The restaurant isn’t a dive but like many owners of commercial properties in the city, I  guess economies in operating their space comes with cutbacks to hot water in the taps.  I don’t mind it in the summer months, but in the dead of winter, that cold water to wash your ice cold hands is pretty nasty.

I encountered the very same situation this morning in a ladies room on the third floor of Bloomingdales on 59th and Lex.  Today, the temperatures are in the 20’s and my hands had already warmed up from taking 2 escalators up from the entrance, so the situation was a bit more tolerable, albeit still mighty unpleasant.


Theatergoers from Hell


Most people who attend the theater in New York City are pretty well behaved.  They turn off cell phones, unwrap their candies and stop talking when the house lights dim and the curtain goes up.  Every play that I’ve been to since cell phones were invented a few decades ago has a pretty standard advisory for audience members to do just that.  Sometimes the advisory even includes an “or else”, strengthened by the threat of one or all of the cast members coming into audience to find malefactors.  So far, no play has threatened dismemberment.

However, once in a while you find yourself in a seat near a chucklehead who’s been living in a cave for the past 45 years.  I had two chuckleheads to a high exponent seated next to me recently at a matinee.

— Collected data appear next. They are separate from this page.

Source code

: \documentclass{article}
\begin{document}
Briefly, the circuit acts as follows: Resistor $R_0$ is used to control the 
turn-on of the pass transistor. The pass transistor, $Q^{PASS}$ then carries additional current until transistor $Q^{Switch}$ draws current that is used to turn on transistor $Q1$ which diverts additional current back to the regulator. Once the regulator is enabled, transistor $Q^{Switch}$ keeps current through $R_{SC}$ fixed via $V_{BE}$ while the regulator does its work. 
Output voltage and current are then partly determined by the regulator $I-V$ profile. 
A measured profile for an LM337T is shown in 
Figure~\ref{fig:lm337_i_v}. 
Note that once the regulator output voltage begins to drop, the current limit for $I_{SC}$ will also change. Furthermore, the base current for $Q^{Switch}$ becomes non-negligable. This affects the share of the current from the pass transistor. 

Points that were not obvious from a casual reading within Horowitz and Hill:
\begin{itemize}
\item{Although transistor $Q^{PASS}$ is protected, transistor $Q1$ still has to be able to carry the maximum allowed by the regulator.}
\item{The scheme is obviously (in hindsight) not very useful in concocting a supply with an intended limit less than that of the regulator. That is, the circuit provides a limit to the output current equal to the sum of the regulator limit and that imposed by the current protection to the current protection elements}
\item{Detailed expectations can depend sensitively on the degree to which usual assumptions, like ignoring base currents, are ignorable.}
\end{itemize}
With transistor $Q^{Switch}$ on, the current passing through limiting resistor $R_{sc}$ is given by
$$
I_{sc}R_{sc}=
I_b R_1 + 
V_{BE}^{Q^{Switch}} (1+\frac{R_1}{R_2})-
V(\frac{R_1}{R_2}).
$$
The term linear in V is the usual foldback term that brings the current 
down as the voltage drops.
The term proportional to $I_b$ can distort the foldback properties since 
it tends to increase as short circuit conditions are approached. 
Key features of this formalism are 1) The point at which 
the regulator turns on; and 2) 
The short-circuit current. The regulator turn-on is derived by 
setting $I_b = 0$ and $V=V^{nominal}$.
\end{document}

In the middle of the first act, when it was clear their attention was flagging, the man pulled out his cellphone, turned it on, and reported, in what I would consider a loud whisper, an incoming text to the woman to his right.  She then responded back in another loud whisper.

After a few initial seconds of code red anger on my part, I turned to them and said, “PLEASE…TURN….OFF…YOUR… PHONE!!!!!!!”  He looked startled but he did.  They left at intermission.